◆ **What is expected**
Keep only the lines of the data below that contain "Level", and copy them.

◆ **Recorded information**
════════════════════
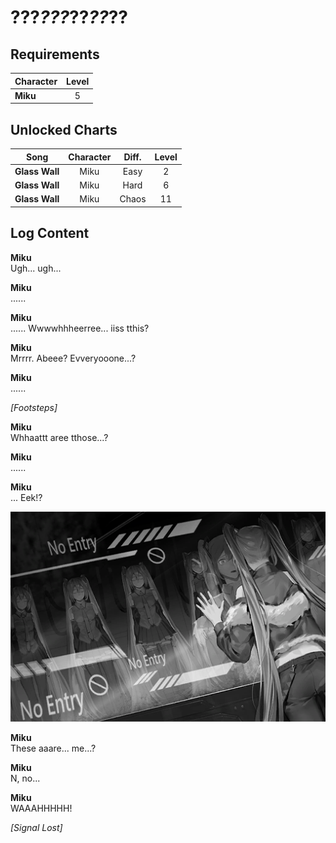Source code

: # ???_???_??_??_??
## Requirements
|Character|Level|
|---------|:---:|
|**Miku** |  5  |

## Unlocked Charts
|     Song     |Character|Diff.|Level|
|--------------|:-------:|:---:|:---:|
|**Glass Wall**|  Miku   |Easy |  2  |
|**Glass Wall**|  Miku   |Hard |  6  |
|**Glass Wall**|  Miku   |Chaos| 11  |

## Log Content
**Miku**<br>
Ugh... ugh...

**Miku**<br>
......

**Miku**<br>
...... Wwwwhhheerree... iiss tthis?

**Miku**<br>
Mrrrr. Abeee? Evveryooone...?

**Miku**<br>
......

*\[Footsteps\]*

**Miku**<br>
Whhaattt aree tthose...?

**Miku**<br>
......

**Miku**<br>
... Eek!?

![mos0601.png](./attachments/mos0601.png)

**Miku**<br>
These aaare... me...?

**Miku**<br>
N, no...

**Miku**<br>
WAAAHHHHH!

*[Signal Lost]*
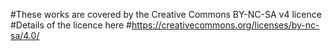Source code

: #These works are covered by the Creative Commons BY-NC-SA v4 licence
#Details of the licence here
#https://creativecommons.org/licenses/by-nc-sa/4.0/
════════════════════
◆ **Response area**
|Character|Level|
|     Song     |Character|Diff.|Level|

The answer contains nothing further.